Requirement.
Find out how many lines of the material contain the string "from" and give only that figure.

Available data.
──────────
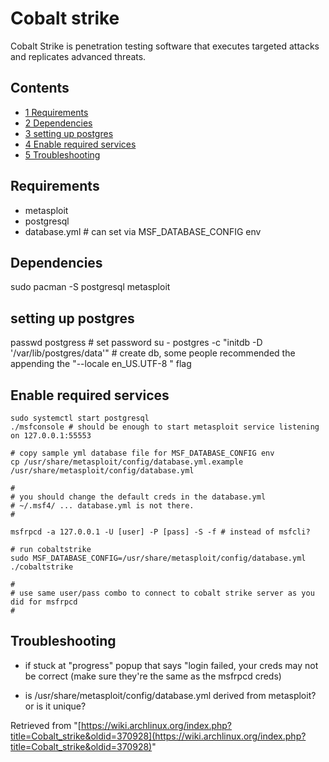 # Cobalt strike

Cobalt Strike is penetration testing software that executes targeted attacks and replicates advanced threats.

## Contents

*   [1 Requirements](#Requirements)
*   [2 Dependencies](#Dependencies)
*   [3 setting up postgres](#setting_up_postgres)
*   [4 Enable required services](#Enable_required_services)
*   [5 Troubleshooting](#Troubleshooting)

## Requirements

*   metasploit
*   postgresql
*   database.yml # can set via MSF_DATABASE_CONFIG env

## Dependencies

sudo pacman -S postgresql metasploit

## setting up postgres

passwd postgress # set password
su - postgres -c "initdb -D '/var/lib/postgres/data'" # create db, some people recommended the appending the "--locale en_US.UTF-8 " flag

## Enable required services

```
sudo systemctl start postgresql
./msfconsole # should be enough to start metasploit service listening on 127.0.0.1:55553

```

```
# copy sample yml database file for MSF_DATABASE_CONFIG env
cp /usr/share/metasploit/config/database.yml.example  /usr/share/metasploit/config/database.yml 

```

```
#
# you should change the default creds in the database.yml
# ~/.msf4/ ... database.yml is not there.
#

```

```
msfrpcd -a 127.0.0.1 -U [user] -P [pass] -S -f # instead of msfcli?

```

```
# run cobaltstrike
sudo MSF_DATABASE_CONFIG=/usr/share/metasploit/config/database.yml ./cobaltstrike

```

```
#
# use same user/pass combo to connect to cobalt strike server as you did for msfrpcd 
#

```

## Troubleshooting

*   if stuck at "progress" popup that says "login failed, your creds may not be correct (make sure they're the same as the msfrpcd creds)

*   is /usr/share/metasploit/config/database.yml derived from metasploit? or is it unique?

Retrieved from "[https://wiki.archlinux.org/index.php?title=Cobalt_strike&oldid=370928](https://wiki.archlinux.org/index.php?title=Cobalt_strike&oldid=370928)"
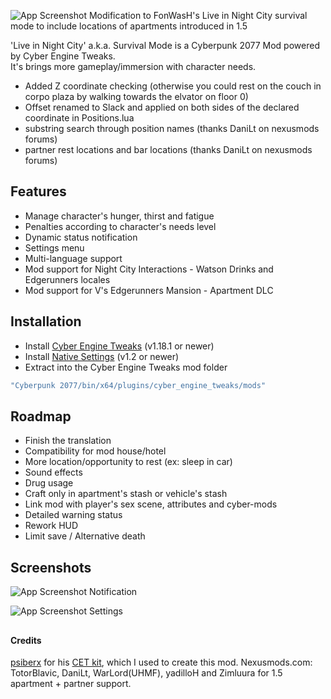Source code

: ![App Screenshot](https://i.ibb.co/PZFJvR5/logo.png)
Modification to FonWasH's Live in Night City survival mode to include locations of apartments introduced in 1.5

'Live in Night City' a.k.a. Survival Mode is a Cyberpunk 2077 Mod powered by Cyber Engine Tweaks.  
It's brings more gameplay/immersion with character needs.
* Added Z coordinate checking (otherwise you could rest on the couch in corpo plaza by walking towards the elvator on floor 0)
* Offset renamed to Slack and applied on both sides of the declared coordinate in Positions.lua
* substring search through position names (thanks DaniLt on nexusmods forums)
* partner rest locations and bar locations (thanks DaniLt on nexusmods forums)


## Features

- Manage character's hunger, thirst and fatigue
- Penalties according to character's needs level
- Dynamic status notification
- Settings menu
- Multi-language support
- Mod support for Night City Interactions - Watson Drinks and Edgerunners locales
- Mod support for V's Edgerunners Mansion - Apartment DLC


## Installation

- Install [Cyber Engine Tweaks](https://github.com/yamashi/CyberEngineTweaks) (v1.18.1 or newer)
- Install [Native Settings](https://github.com/justarandomguyintheinternet/CP77_nativeSettings) (v1.2 or newer)
- Extract into the Cyber Engine Tweaks mod folder
```bash
"Cyberpunk 2077/bin/x64/plugins/cyber_engine_tweaks/mods"
``` 


## Roadmap

- Finish the translation
- Compatibility for mod house/hotel
- More location/opportunity to rest (ex: sleep in car)
- Sound effects
- Drug usage
- Craft only in apartment's stash or vehicle's stash
- Link mod with player's sex scene, attributes and cyber-mods
- Detailed warning status
- Rework HUD
- Limit save / Alternative death


## Screenshots

![App Screenshot](https://i.ibb.co/gtzCkJN/example-hud.jpg)
Notification

![App Screenshot](https://i.ibb.co/g9Gj69M/example-settings.jpg)
Settings


##


#### Credits
[psiberx](https://github.com/psiberx) for his [CET kit](https://github.com/psiberx/cp2077-cet-kit), which I used to create this mod.
Nexusmods.com: TotorBlavic, DaniLt, WarLord(UHMF), yadilloH and Zimluura for 1.5 apartment + partner support.
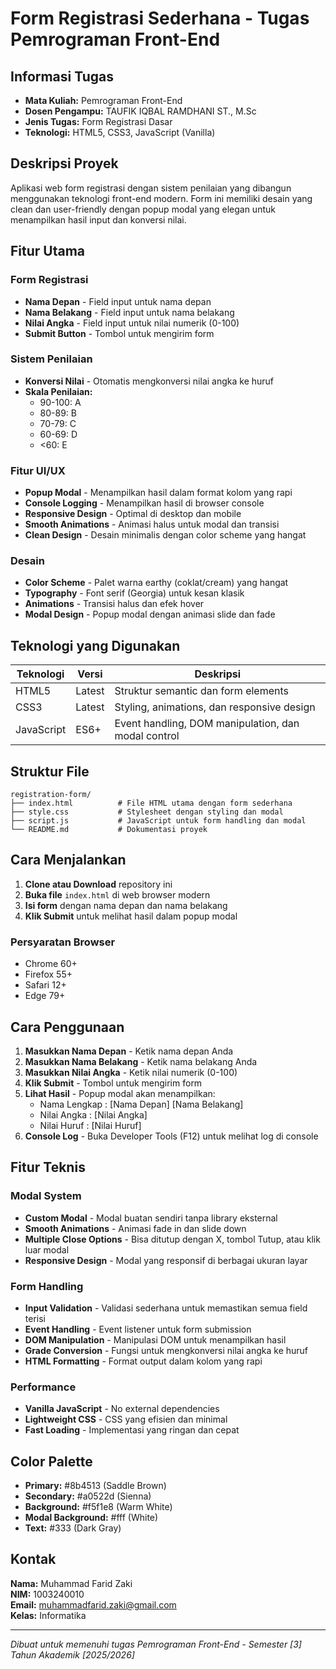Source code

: # Form Registrasi Sederhana - Tugas Pemrograman Front-End

## Informasi Tugas
- **Mata Kuliah:** Pemrograman Front-End
- **Dosen Pengampu:** TAUFIK IQBAL RAMDHANI ST., M.Sc
- **Jenis Tugas:** Form Registrasi Dasar
- **Teknologi:** HTML5, CSS3, JavaScript (Vanilla)

## Deskripsi Proyek
Aplikasi web form registrasi dengan sistem penilaian yang dibangun menggunakan teknologi front-end modern. Form ini memiliki desain yang clean dan user-friendly dengan popup modal yang elegan untuk menampilkan hasil input dan konversi nilai.

## Fitur Utama

### Form Registrasi
- **Nama Depan** - Field input untuk nama depan
- **Nama Belakang** - Field input untuk nama belakang
- **Nilai Angka** - Field input untuk nilai numerik (0-100)
- **Submit Button** - Tombol untuk mengirim form

### Sistem Penilaian
- **Konversi Nilai** - Otomatis mengkonversi nilai angka ke huruf
- **Skala Penilaian:**
  - 90-100: A
  - 80-89: B
  - 70-79: C
  - 60-69: D
  - <60: E

### Fitur UI/UX
- **Popup Modal** - Menampilkan hasil dalam format kolom yang rapi
- **Console Logging** - Menampilkan hasil di browser console
- **Responsive Design** - Optimal di desktop dan mobile
- **Smooth Animations** - Animasi halus untuk modal dan transisi
- **Clean Design** - Desain minimalis dengan color scheme yang hangat

### Desain
- **Color Scheme** - Palet warna earthy (coklat/cream) yang hangat
- **Typography** - Font serif (Georgia) untuk kesan klasik
- **Animations** - Transisi halus dan efek hover
- **Modal Design** - Popup modal dengan animasi slide dan fade

## Teknologi yang Digunakan

| Teknologi | Versi | Deskripsi |
|-----------|-------|-----------|
| HTML5 | Latest | Struktur semantic dan form elements |
| CSS3 | Latest | Styling, animations, dan responsive design |
| JavaScript | ES6+ | Event handling, DOM manipulation, dan modal control |

## Struktur File

```
registration-form/
├── index.html          # File HTML utama dengan form sederhana
├── style.css           # Stylesheet dengan styling dan modal
├── script.js           # JavaScript untuk form handling dan modal
└── README.md           # Dokumentasi proyek
```

## Cara Menjalankan

1. **Clone atau Download** repository ini
2. **Buka file** `index.html` di web browser modern
3. **Isi form** dengan nama depan dan nama belakang
4. **Klik Submit** untuk melihat hasil dalam popup modal

### Persyaratan Browser
- Chrome 60+
- Firefox 55+
- Safari 12+
- Edge 79+

## Cara Penggunaan

1. **Masukkan Nama Depan** - Ketik nama depan Anda
2. **Masukkan Nama Belakang** - Ketik nama belakang Anda
3. **Masukkan Nilai Angka** - Ketik nilai numerik (0-100)
4. **Klik Submit** - Tombol untuk mengirim form
5. **Lihat Hasil** - Popup modal akan menampilkan:
   - Nama Lengkap : [Nama Depan] [Nama Belakang]
   - Nilai Angka : [Nilai Angka]
   - Nilai Huruf : [Nilai Huruf]
6. **Console Log** - Buka Developer Tools (F12) untuk melihat log di console

## Fitur Teknis

### Modal System
- **Custom Modal** - Modal buatan sendiri tanpa library eksternal
- **Smooth Animations** - Animasi fade in dan slide down
- **Multiple Close Options** - Bisa ditutup dengan X, tombol Tutup, atau klik luar modal
- **Responsive Design** - Modal yang responsif di berbagai ukuran layar

### Form Handling
- **Input Validation** - Validasi sederhana untuk memastikan semua field terisi
- **Event Handling** - Event listener untuk form submission
- **DOM Manipulation** - Manipulasi DOM untuk menampilkan hasil
- **Grade Conversion** - Fungsi untuk mengkonversi nilai angka ke huruf
- **HTML Formatting** - Format output dalam kolom yang rapi

### Performance
- **Vanilla JavaScript** - No external dependencies
- **Lightweight CSS** - CSS yang efisien dan minimal
- **Fast Loading** - Implementasi yang ringan dan cepat

## Color Palette
- **Primary:** #8b4513 (Saddle Brown)
- **Secondary:** #a0522d (Sienna)
- **Background:** #f5f1e8 (Warm White)
- **Modal Background:** #fff (White)
- **Text:** #333 (Dark Gray)

## Kontak

**Nama:** Muhammad Farid Zaki  
**NIM:** 1003240010  
**Email:** muhammadfarid.zaki@gmail.com  
**Kelas:** Informatika

---

*Dibuat untuk memenuhi tugas Pemrograman Front-End - Semester [3] Tahun Akademik [2025/2026]*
──────────
Exercise output.
2